Exercise goal -
For the entries below, print exactly the lines between the line holding "-->> https://snipitx.com/hostwinds-jy 🚀" and the line holding "### Security Measures", inclusive, and nothing else.

Excerpted records -
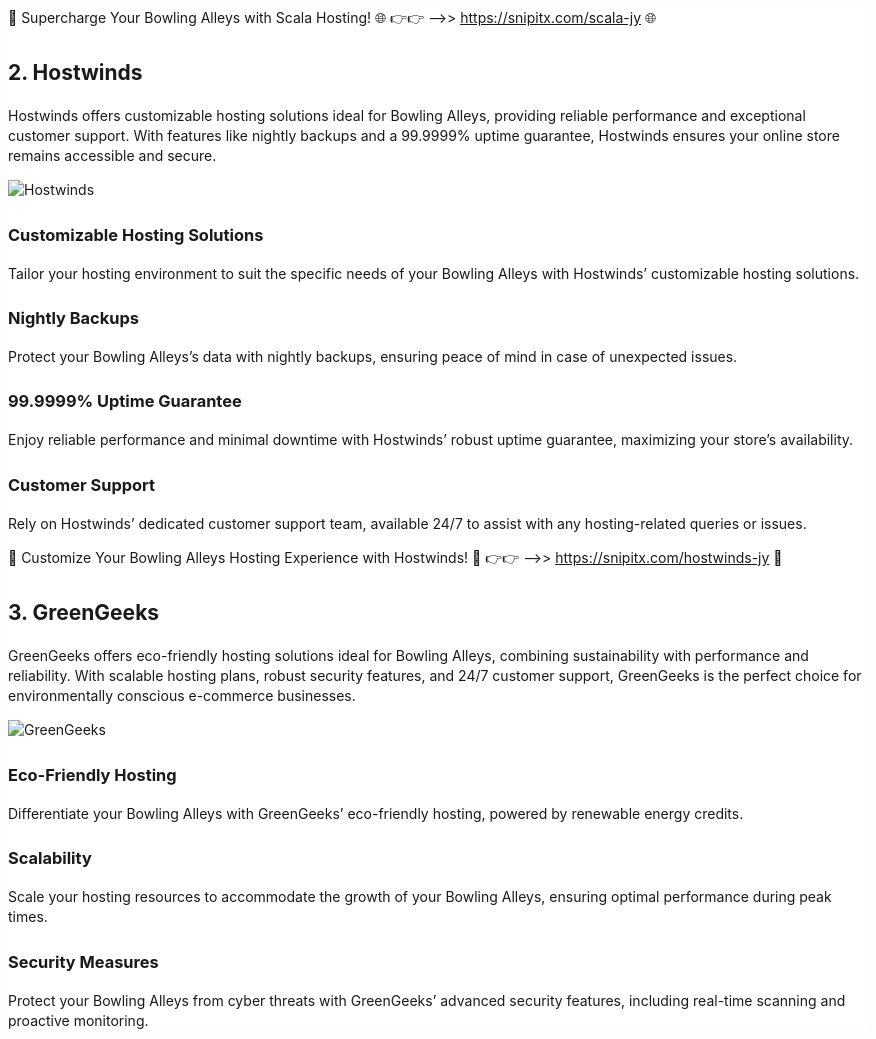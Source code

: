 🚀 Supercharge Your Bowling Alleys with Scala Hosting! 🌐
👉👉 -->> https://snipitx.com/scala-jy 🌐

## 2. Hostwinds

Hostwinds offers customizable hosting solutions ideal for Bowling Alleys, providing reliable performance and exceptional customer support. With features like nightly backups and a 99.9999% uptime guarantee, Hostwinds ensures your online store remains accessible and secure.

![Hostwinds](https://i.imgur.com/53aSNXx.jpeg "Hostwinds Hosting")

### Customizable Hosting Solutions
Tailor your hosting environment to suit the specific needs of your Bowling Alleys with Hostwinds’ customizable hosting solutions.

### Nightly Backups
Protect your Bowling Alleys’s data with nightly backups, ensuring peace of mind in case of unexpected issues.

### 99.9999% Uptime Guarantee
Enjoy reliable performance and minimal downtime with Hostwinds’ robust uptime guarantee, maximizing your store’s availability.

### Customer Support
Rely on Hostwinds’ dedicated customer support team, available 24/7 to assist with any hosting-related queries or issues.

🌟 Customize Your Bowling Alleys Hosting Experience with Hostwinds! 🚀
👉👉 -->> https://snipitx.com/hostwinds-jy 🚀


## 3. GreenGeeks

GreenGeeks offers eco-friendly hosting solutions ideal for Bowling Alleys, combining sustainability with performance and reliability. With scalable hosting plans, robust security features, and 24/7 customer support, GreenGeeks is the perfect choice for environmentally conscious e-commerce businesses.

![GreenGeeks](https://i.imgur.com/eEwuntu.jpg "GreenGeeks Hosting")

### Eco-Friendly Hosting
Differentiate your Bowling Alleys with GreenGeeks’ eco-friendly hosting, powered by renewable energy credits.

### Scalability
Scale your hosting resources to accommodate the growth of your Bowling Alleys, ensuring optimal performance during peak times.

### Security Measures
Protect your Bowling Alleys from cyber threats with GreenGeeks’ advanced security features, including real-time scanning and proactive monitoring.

Written solution -
👉👉 -->> https://snipitx.com/hostwinds-jy 🚀


## 3. GreenGeeks

GreenGeeks offers eco-friendly hosting solutions ideal for Bowling Alleys, combining sustainability with performance and reliability. With scalable hosting plans, robust security features, and 24/7 customer support, GreenGeeks is the perfect choice for environmentally conscious e-commerce businesses.

![GreenGeeks](https://i.imgur.com/eEwuntu.jpg "GreenGeeks Hosting")

### Eco-Friendly Hosting
Differentiate your Bowling Alleys with GreenGeeks’ eco-friendly hosting, powered by renewable energy credits.

### Scalability
Scale your hosting resources to accommodate the growth of your Bowling Alleys, ensuring optimal performance during peak times.

### Security Measures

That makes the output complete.